A recent New York Times column suggests that our work with the ACLU against prison gerrymandering in Rhode Island and Florida is somehow at odds with the goal of representational equality for communities with non-citizen populations in Texas – a goal that we also share with the ACLU. But, this apparent contradiction disappears when you look more carefully at our organizations’ arguments in each case.

As we wrote last week:

Currently, the Census Bureau counts incarcerated people as if they lived at the location of the prison instead of their home addresses. This can indeed result in representational inequality when states and localities use the data for redistricting. But the ultimate goal of reforming prison gerrymandering is not to eliminate incarcerated persons entirely from the population count. Rather, the four organizations that Dēmos is representing as amici curiae want to ensure that incarcerated persons are tabulated at the correct location, as constituents of their own legislators.

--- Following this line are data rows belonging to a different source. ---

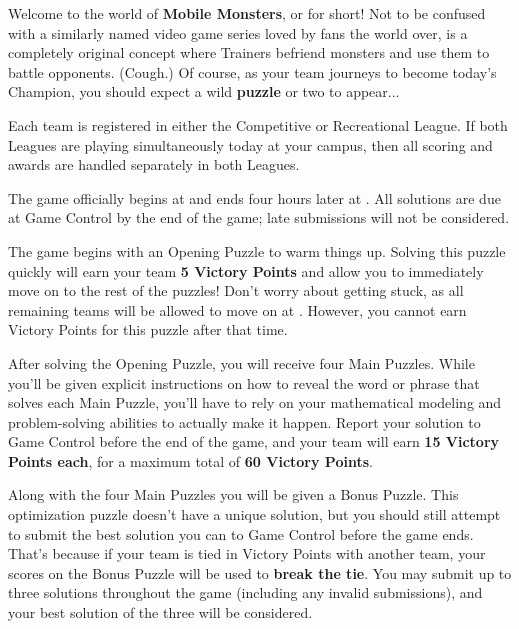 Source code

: 
Welcome to the world of \textbf{Mobile Monsters}, or \mappMobimon{} for short!
Not to be confused with a similarly named video game series loved
by fans the world over, \mappMobimon{} is a completely original concept
where Trainers befriend monsters and use them to battle opponents.
(Cough.) Of course,
as your team journeys to become today's \mappMobimon{} Champion,
you should expect a wild \textbf{puzzle} or two to appear...


Each team is registered in either the Competitive or Recreational League.
If both Leagues are playing simultaneously today at your campus, then all
scoring and awards are handled separately in both Leagues.


The game officially begins at \underline{\hspace{5em}} and ends
four hours later at \underline{\hspace{5em}}. All solutions are due at
Game Control by the end of the game; late submissions will not be considered.


The game begins with an Opening Puzzle to warm things up. Solving this
puzzle quickly will earn your team \textbf{5 Victory Points} and allow
you to immediately move on to the rest of the puzzles!
Don't worry about getting stuck, as all remaining
teams will be allowed to move on
at \underline{\hspace{5em}}. However, you cannot earn Victory Points for
this puzzle after that time.


After solving the Opening Puzzle, you will receive four
Main Puzzles. While you'll be given explicit instructions on how to
reveal the word or phrase that solves each Main Puzzle, you'll have to
rely on your mathematical modeling and problem-solving abilities to actually
make it happen. Report your solution to Game Control before the end of
the game, and your team will earn \textbf{15 Victory Points each},
for a maximum total of \textbf{60 Victory Points}.

\newpage


Along with the four Main Puzzles you will be given a Bonus Puzzle. This
optimization puzzle doesn't have a unique solution, but you should still
attempt to submit the best solution you can to Game Control before the
game ends. That's because if your team is tied in
Victory Points with another team, your scores on the Bonus Puzzle will be used
to \textbf{break the tie}. You may submit up to three solutions throughout
the game (including any invalid submissions), and your best solution of the
three will be considered.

Despite this, the New York Times column asserts that our lawsuits in Rhode Island and Florida seek total exclusion of all incarcerated persons from population counts used for redistricting:

[T]he Florida and Rhode Island suits, brought on behalf of voters who said prisons in nearby districts were diluting the value of their votes, did not ask that the prisoners be counted elsewhere, only that they not be counted locally.

This is not correct because the Times is conflating two distinct problems caused by the Census Bureau, and ignoring the remedies that different levels of government are able to provide with respect to incarcerated persons.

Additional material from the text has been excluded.